The National (Editorial)
November 4, 2011 - 12:00am

The United Nations Educational, Scientific and Cultural Organization says that it exists "to contribute to the building of peace, the eradication of poverty, sustainable development and intercultural dialogue through education, the sciences, culture, communication and information".

That's a heavy workload at any time. This week some of Unesco's worthy work became collateral damage. But now the UAE, newly elected to the group's 58-member Executive Board, has an opportunity to help guide Unesco around the worst results of a mean-spirited US law that has cut millions of dollars from Unesco's budget.

The Unesco agenda has unfortunately been somewhat politicised by this week's events. The group's General Conference, which meets every two years, voted to admit the Palestinian Authority as a full member, triggering a US law cancelling a $60 million (Dh220 million) payment. Add in anticipated similar action by Israel and Unesco's revenue will fall by a quarter.

Following the widely-reported vote on Palestinian membership, the General Conference conducted some less-publicised voting, electing new executive board members, including the UAE. One of 58 seats on a body that meets only every six months may not seem like much, but in fact the selection of the UAE is significant and promising.

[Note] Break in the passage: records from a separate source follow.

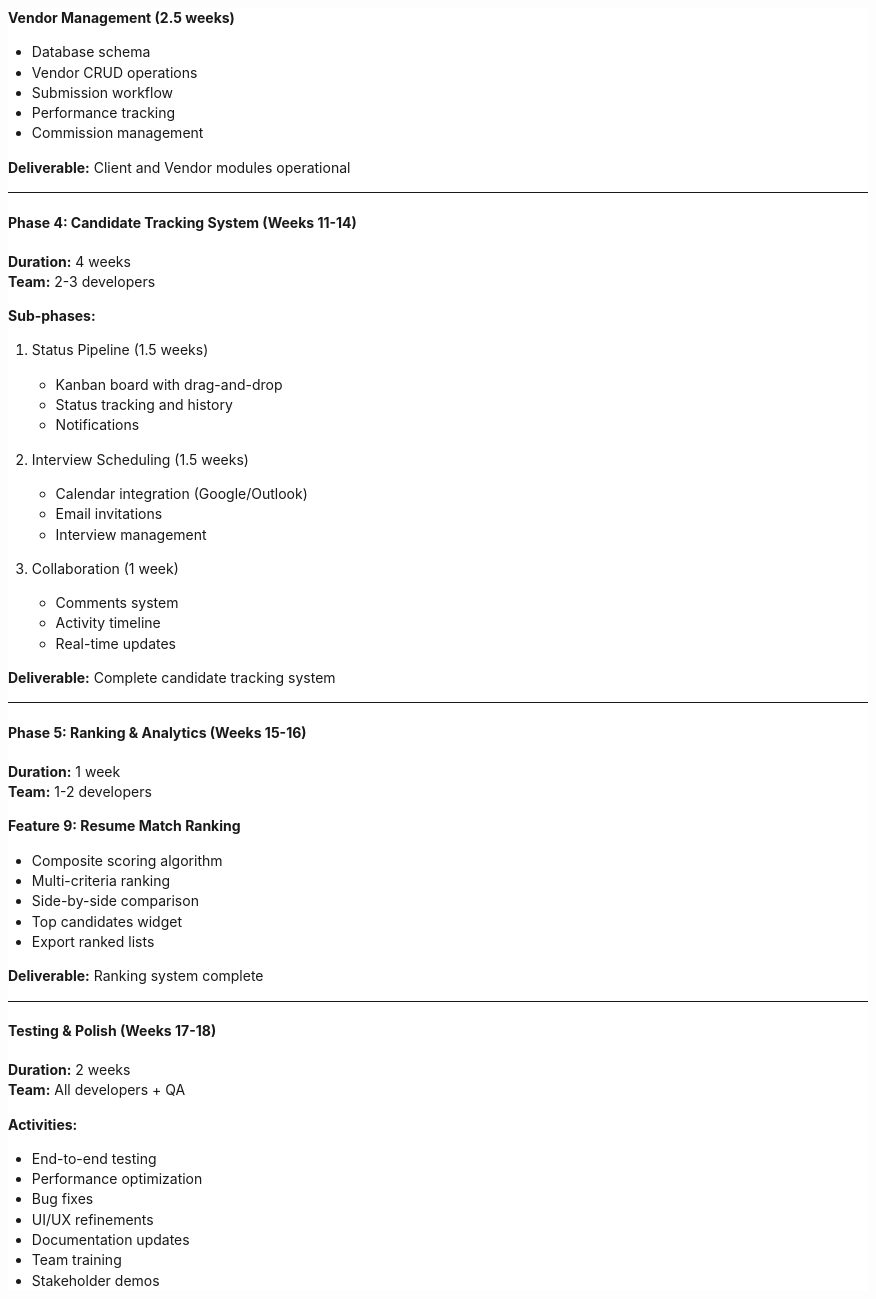 **Vendor Management (2.5 weeks)**
- Database schema
- Vendor CRUD operations
- Submission workflow
- Performance tracking
- Commission management

**Deliverable:** Client and Vendor modules operational

---

#### Phase 4: Candidate Tracking System (Weeks 11-14)
**Duration:** 4 weeks  
**Team:** 2-3 developers

**Sub-phases:**
1. Status Pipeline (1.5 weeks)
   - Kanban board with drag-and-drop
   - Status tracking and history
   - Notifications

2. Interview Scheduling (1.5 weeks)
   - Calendar integration (Google/Outlook)
   - Email invitations
   - Interview management

3. Collaboration (1 week)
   - Comments system
   - Activity timeline
   - Real-time updates

**Deliverable:** Complete candidate tracking system

---

#### Phase 5: Ranking & Analytics (Weeks 15-16)
**Duration:** 1 week  
**Team:** 1-2 developers

**Feature 9: Resume Match Ranking**
- Composite scoring algorithm
- Multi-criteria ranking
- Side-by-side comparison
- Top candidates widget
- Export ranked lists

**Deliverable:** Ranking system complete

---

#### Testing & Polish (Weeks 17-18)
**Duration:** 2 weeks  
**Team:** All developers + QA

**Activities:**
- End-to-end testing
- Performance optimization
- Bug fixes
- UI/UX refinements
- Documentation updates
- Team training
- Stakeholder demos
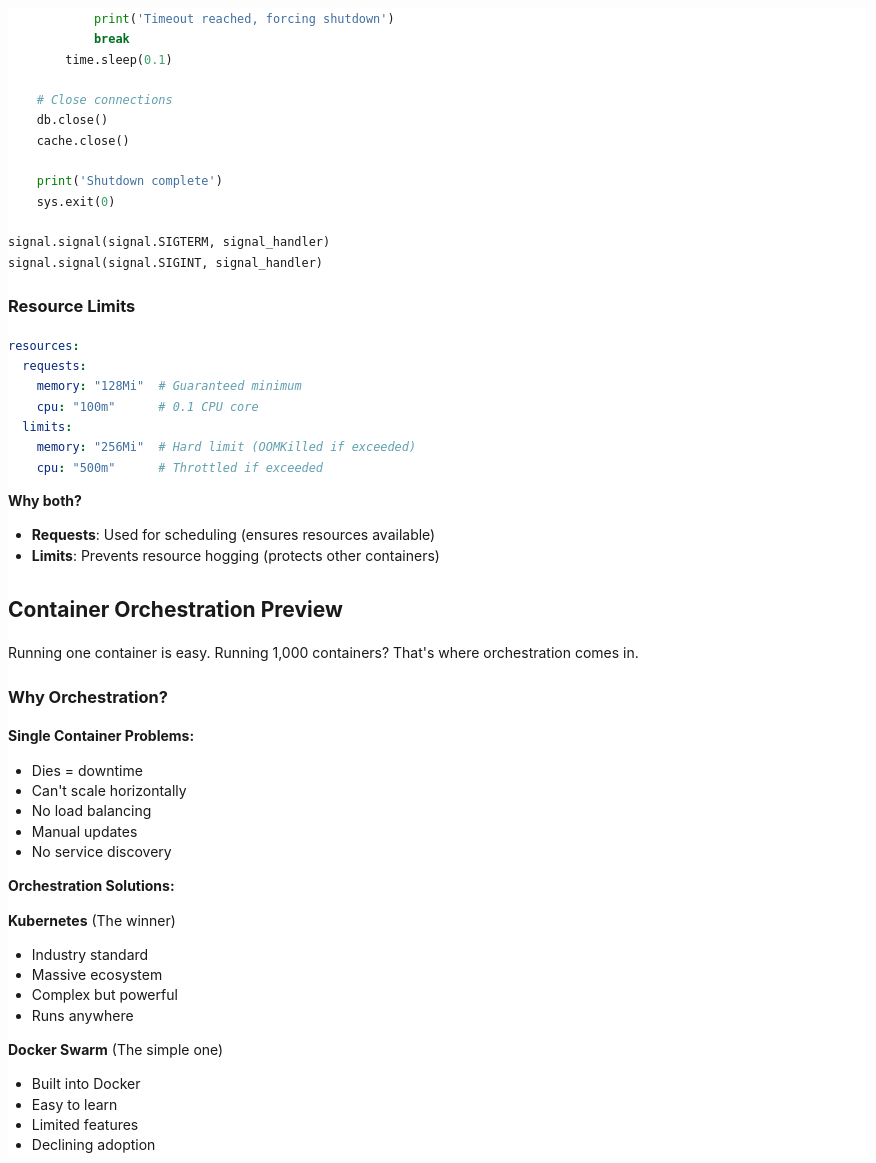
 ```python
            print('Timeout reached, forcing shutdown')
            break
        time.sleep(0.1)

    # Close connections
    db.close()
    cache.close()

    print('Shutdown complete')
    sys.exit(0)

signal.signal(signal.SIGTERM, signal_handler)
signal.signal(signal.SIGINT, signal_handler)
```

### Resource Limits

```yaml
resources:
  requests:
    memory: "128Mi"  # Guaranteed minimum
    cpu: "100m"      # 0.1 CPU core
  limits:
    memory: "256Mi"  # Hard limit (OOMKilled if exceeded)
    cpu: "500m"      # Throttled if exceeded
```

**Why both?**
- **Requests**: Used for scheduling (ensures resources available)
- **Limits**: Prevents resource hogging (protects other containers)

## Container Orchestration Preview

Running one container is easy. Running 1,000 containers? That's where orchestration comes in.

### Why Orchestration?

**Single Container Problems:**
- Dies = downtime
- Can't scale horizontally
- No load balancing
- Manual updates
- No service discovery

**Orchestration Solutions:**

**Kubernetes** (The winner)
- Industry standard
- Massive ecosystem
- Complex but powerful
- Runs anywhere

**Docker Swarm** (The simple one)
- Built into Docker
- Easy to learn
- Limited features
- Declining adoption
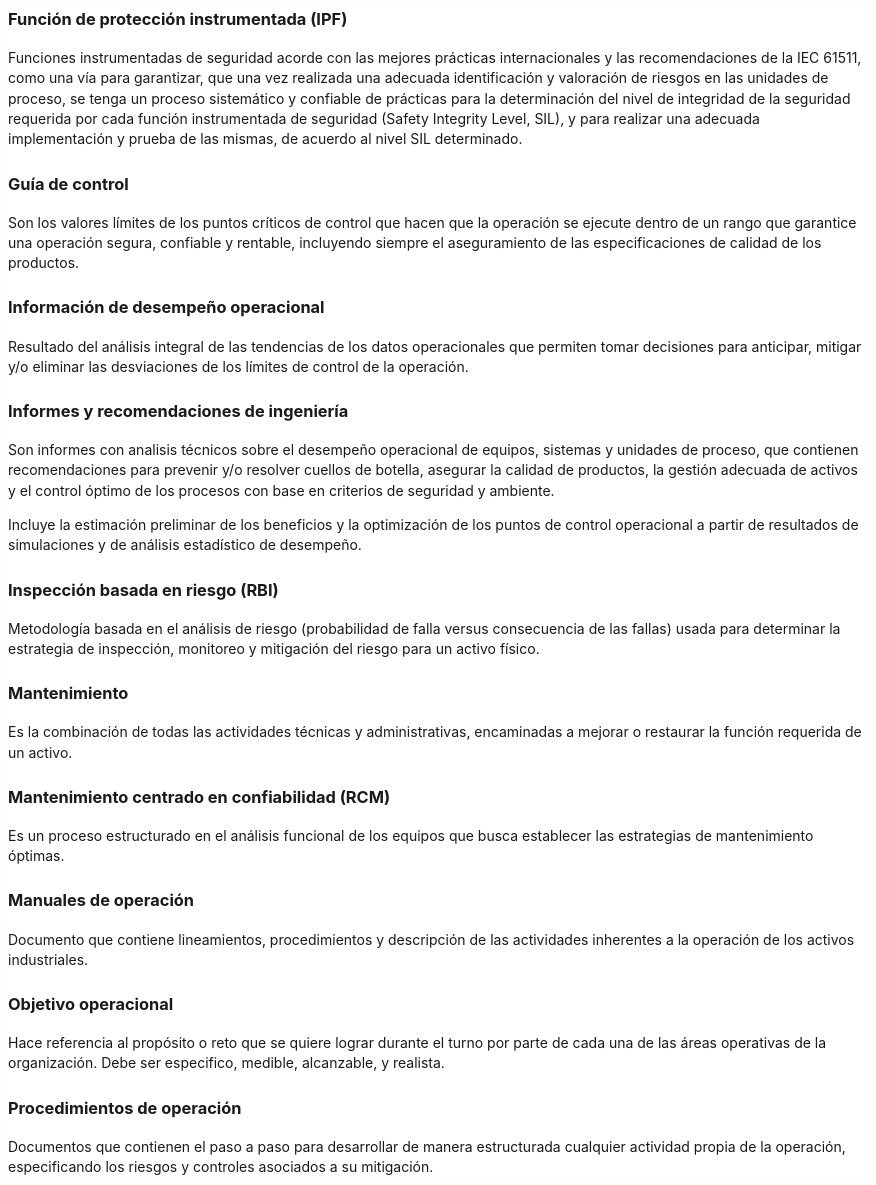 ### Función de protección instrumentada (IPF)
Funciones instrumentadas de seguridad acorde con las mejores prácticas internacionales y las recomendaciones de la IEC 61511, como una vía para garantizar, que una vez realizada una adecuada identificación y valoración de riesgos en las unidades de proceso, se tenga un proceso sistemático y confiable de prácticas para la determinación del nivel de integridad de la seguridad requerida por cada función instrumentada de seguridad (Safety Integrity Level, SIL), y para realizar una adecuada implementación y prueba de las mismas, de acuerdo al nivel SIL determinado.

### Guía de control
Son los valores límites de los puntos críticos de control que hacen que la operación se ejecute dentro de un rango que garantice una operación segura, confiable y rentable, incluyendo siempre el aseguramiento de las especificaciones de calidad de los productos.

### Información de desempeño operacional
Resultado del análisis integral de las tendencias de los datos operacionales que permiten tomar decisiones para anticipar, mitigar y/o eliminar las desviaciones de los límites de control de la operación.

### Informes y recomendaciones de ingeniería
Son informes con analisis técnicos sobre el desempeño operacional de equipos, sistemas y unidades de proceso, que contienen recomendaciones para prevenir y/o resolver cuellos de botella, asegurar la calidad de productos, la gestión adecuada de activos y el control óptimo de los procesos con base en criterios de seguridad y ambiente.

Incluye la estimación preliminar de los beneficios y la optimización de los puntos de control operacional a partir de resultados de simulaciones y de análisis estadístico de desempeño.

### Inspección basada en riesgo (RBI)
Metodología basada en el análisis de riesgo (probabilidad de falla versus consecuencia de las fallas) usada para determinar la estrategia de inspección, monitoreo y mitigación del riesgo para un activo físico.

### Mantenimiento
Es la combinación de todas las actividades técnicas y administrativas, encaminadas a mejorar o restaurar la función requerida de un activo.

### Mantenimiento centrado en confiabilidad (RCM)
Es un proceso estructurado en el análisis funcional de los equipos que busca establecer las estrategias de mantenimiento óptimas.

### Manuales de operación
Documento que contiene lineamientos, procedimientos y descripción de las actividades inherentes a la operación de los activos industriales.

### Objetivo operacional
Hace referencia al propósito o reto que se quiere lograr durante el turno por parte de cada una de las áreas operativas de la organización. Debe ser especifico, medible, alcanzable, y realista.

### Procedimientos de operación
Documentos que contienen el paso a paso para desarrollar de manera estructurada cualquier actividad propia de la operación, especificando los riesgos y controles asociados a su mitigación.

It is noteworthy that the UAE's candidacy won the support of 144 of the 186 members voting, almost 40 votes more than the second-highest total for the seats reserved for Arab states. The number suggests how much respect and stature the UAE has acquired in world affairs.

The challenge now is for all the board members to further Unesco's work. States on good terms with the US, for example, could help cajole Congress into rescinding the punitive law that cut funding. In the interim, members could lobby their own governments to give more.

As Unesco's director-general, Irina Bokova of Bulgaria, noted this week, Unesco's numerous programmes currently include work to foster a free press in several Arab Spring states, to teach Afghan police officers to read, to expand Holocaust education worldwide and other projects dear to the US and policymakers elsewhere.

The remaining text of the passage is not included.